▶ **Your assignment**:
What you return must match the records exactly, line for line.

▶ **Given information**:
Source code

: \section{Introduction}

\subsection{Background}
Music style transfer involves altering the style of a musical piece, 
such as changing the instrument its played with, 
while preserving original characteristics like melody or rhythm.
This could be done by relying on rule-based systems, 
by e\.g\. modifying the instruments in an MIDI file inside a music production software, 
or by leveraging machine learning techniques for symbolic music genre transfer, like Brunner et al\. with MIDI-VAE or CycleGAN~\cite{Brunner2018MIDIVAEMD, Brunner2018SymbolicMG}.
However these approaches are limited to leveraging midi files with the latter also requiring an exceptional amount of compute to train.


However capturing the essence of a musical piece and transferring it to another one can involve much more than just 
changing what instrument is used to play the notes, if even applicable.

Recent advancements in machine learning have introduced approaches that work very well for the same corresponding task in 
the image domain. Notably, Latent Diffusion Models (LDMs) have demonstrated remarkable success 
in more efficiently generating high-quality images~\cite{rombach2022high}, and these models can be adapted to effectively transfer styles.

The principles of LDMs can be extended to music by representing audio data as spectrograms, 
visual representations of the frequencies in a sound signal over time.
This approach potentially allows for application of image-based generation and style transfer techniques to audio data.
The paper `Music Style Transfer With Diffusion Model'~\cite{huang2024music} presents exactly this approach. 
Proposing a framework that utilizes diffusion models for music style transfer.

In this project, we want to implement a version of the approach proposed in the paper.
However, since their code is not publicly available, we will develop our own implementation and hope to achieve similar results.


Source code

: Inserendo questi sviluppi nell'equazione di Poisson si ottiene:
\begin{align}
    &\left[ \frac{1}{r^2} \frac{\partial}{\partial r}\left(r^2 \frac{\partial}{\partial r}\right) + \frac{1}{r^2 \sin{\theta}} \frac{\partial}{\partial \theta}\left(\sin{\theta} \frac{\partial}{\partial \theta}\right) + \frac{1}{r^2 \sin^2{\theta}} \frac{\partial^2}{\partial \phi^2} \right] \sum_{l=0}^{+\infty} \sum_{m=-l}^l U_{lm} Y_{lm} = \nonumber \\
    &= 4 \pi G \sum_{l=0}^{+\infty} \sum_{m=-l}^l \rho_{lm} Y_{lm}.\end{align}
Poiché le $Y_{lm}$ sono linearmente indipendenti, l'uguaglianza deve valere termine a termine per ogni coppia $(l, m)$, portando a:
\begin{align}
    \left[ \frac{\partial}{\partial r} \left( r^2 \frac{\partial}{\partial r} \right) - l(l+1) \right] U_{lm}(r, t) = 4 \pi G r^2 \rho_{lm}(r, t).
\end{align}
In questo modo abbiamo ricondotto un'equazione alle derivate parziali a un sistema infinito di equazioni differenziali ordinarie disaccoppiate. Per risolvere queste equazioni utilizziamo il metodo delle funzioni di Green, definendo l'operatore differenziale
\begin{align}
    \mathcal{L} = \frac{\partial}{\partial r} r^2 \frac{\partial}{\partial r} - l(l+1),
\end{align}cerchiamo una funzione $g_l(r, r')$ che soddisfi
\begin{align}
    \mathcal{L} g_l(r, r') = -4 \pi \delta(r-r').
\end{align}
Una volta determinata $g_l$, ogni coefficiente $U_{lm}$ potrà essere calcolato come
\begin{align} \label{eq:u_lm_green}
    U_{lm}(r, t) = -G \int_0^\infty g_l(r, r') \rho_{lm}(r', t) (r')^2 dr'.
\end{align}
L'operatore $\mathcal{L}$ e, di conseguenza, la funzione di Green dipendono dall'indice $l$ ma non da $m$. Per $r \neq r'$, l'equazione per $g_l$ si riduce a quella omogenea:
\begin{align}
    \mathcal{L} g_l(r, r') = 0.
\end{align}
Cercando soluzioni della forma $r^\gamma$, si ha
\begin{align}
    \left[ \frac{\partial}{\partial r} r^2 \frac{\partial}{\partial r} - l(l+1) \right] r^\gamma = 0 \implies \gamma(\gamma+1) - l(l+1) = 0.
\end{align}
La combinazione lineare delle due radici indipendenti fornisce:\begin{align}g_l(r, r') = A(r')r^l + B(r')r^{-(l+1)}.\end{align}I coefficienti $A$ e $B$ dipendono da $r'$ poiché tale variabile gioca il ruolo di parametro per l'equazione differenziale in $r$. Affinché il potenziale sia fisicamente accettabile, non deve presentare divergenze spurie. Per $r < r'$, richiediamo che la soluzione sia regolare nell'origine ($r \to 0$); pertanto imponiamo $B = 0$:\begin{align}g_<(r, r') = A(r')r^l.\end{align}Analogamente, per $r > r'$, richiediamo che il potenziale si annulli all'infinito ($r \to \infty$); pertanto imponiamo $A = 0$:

▶ **Result of the exercise**:
Source code

: \section{Introduction}

\subsection{Background}
Music style transfer involves altering the style of a musical piece, 
such as changing the instrument its played with, 
while preserving original characteristics like melody or rhythm.
This could be done by relying on rule-based systems, 
by e\.g\. modifying the instruments in an MIDI file inside a music production software, 
or by leveraging machine learning techniques for symbolic music genre transfer, like Brunner et al\. with MIDI-VAE or CycleGAN~\cite{Brunner2018MIDIVAEMD, Brunner2018SymbolicMG}.
However these approaches are limited to leveraging midi files with the latter also requiring an exceptional amount of compute to train.


However capturing the essence of a musical piece and transferring it to another one can involve much more than just 
changing what instrument is used to play the notes, if even applicable.

Recent advancements in machine learning have introduced approaches that work very well for the same corresponding task in 
the image domain. Notably, Latent Diffusion Models (LDMs) have demonstrated remarkable success 
in more efficiently generating high-quality images~\cite{rombach2022high}, and these models can be adapted to effectively transfer styles.

The principles of LDMs can be extended to music by representing audio data as spectrograms, 
visual representations of the frequencies in a sound signal over time.
This approach potentially allows for application of image-based generation and style transfer techniques to audio data.
The paper `Music Style Transfer With Diffusion Model'~\cite{huang2024music} presents exactly this approach. 
Proposing a framework that utilizes diffusion models for music style transfer.

In this project, we want to implement a version of the approach proposed in the paper.
However, since their code is not publicly available, we will develop our own implementation and hope to achieve similar results.


Source code

: Inserendo questi sviluppi nell'equazione di Poisson si ottiene:
\begin{align}
    &\left[ \frac{1}{r^2} \frac{\partial}{\partial r}\left(r^2 \frac{\partial}{\partial r}\right) + \frac{1}{r^2 \sin{\theta}} \frac{\partial}{\partial \theta}\left(\sin{\theta} \frac{\partial}{\partial \theta}\right) + \frac{1}{r^2 \sin^2{\theta}} \frac{\partial^2}{\partial \phi^2} \right] \sum_{l=0}^{+\infty} \sum_{m=-l}^l U_{lm} Y_{lm} = \nonumber \\
    &= 4 \pi G \sum_{l=0}^{+\infty} \sum_{m=-l}^l \rho_{lm} Y_{lm}.\end{align}
Poiché le $Y_{lm}$ sono linearmente indipendenti, l'uguaglianza deve valere termine a termine per ogni coppia $(l, m)$, portando a:
\begin{align}
    \left[ \frac{\partial}{\partial r} \left( r^2 \frac{\partial}{\partial r} \right) - l(l+1) \right] U_{lm}(r, t) = 4 \pi G r^2 \rho_{lm}(r, t).
\end{align}
In questo modo abbiamo ricondotto un'equazione alle derivate parziali a un sistema infinito di equazioni differenziali ordinarie disaccoppiate. Per risolvere queste equazioni utilizziamo il metodo delle funzioni di Green, definendo l'operatore differenziale
\begin{align}
    \mathcal{L} = \frac{\partial}{\partial r} r^2 \frac{\partial}{\partial r} - l(l+1),
\end{align}cerchiamo una funzione $g_l(r, r')$ che soddisfi
\begin{align}
    \mathcal{L} g_l(r, r') = -4 \pi \delta(r-r').
\end{align}
Una volta determinata $g_l$, ogni coefficiente $U_{lm}$ potrà essere calcolato come
\begin{align} \label{eq:u_lm_green}
    U_{lm}(r, t) = -G \int_0^\infty g_l(r, r') \rho_{lm}(r', t) (r')^2 dr'.
\end{align}
L'operatore $\mathcal{L}$ e, di conseguenza, la funzione di Green dipendono dall'indice $l$ ma non da $m$. Per $r \neq r'$, l'equazione per $g_l$ si riduce a quella omogenea:
\begin{align}
    \mathcal{L} g_l(r, r') = 0.
\end{align}
Cercando soluzioni della forma $r^\gamma$, si ha
\begin{align}
    \left[ \frac{\partial}{\partial r} r^2 \frac{\partial}{\partial r} - l(l+1) \right] r^\gamma = 0 \implies \gamma(\gamma+1) - l(l+1) = 0.
\end{align}
La combinazione lineare delle due radici indipendenti fornisce:\begin{align}g_l(r, r') = A(r')r^l + B(r')r^{-(l+1)}.\end{align}I coefficienti $A$ e $B$ dipendono da $r'$ poiché tale variabile gioca il ruolo di parametro per l'equazione differenziale in $r$. Affinché il potenziale sia fisicamente accettabile, non deve presentare divergenze spurie. Per $r < r'$, richiediamo che la soluzione sia regolare nell'origine ($r \to 0$); pertanto imponiamo $B = 0$:\begin{align}g_<(r, r') = A(r')r^l.\end{align}Analogamente, per $r > r'$, richiediamo che il potenziale si annulli all'infinito ($r \to \infty$); pertanto imponiamo $A = 0$:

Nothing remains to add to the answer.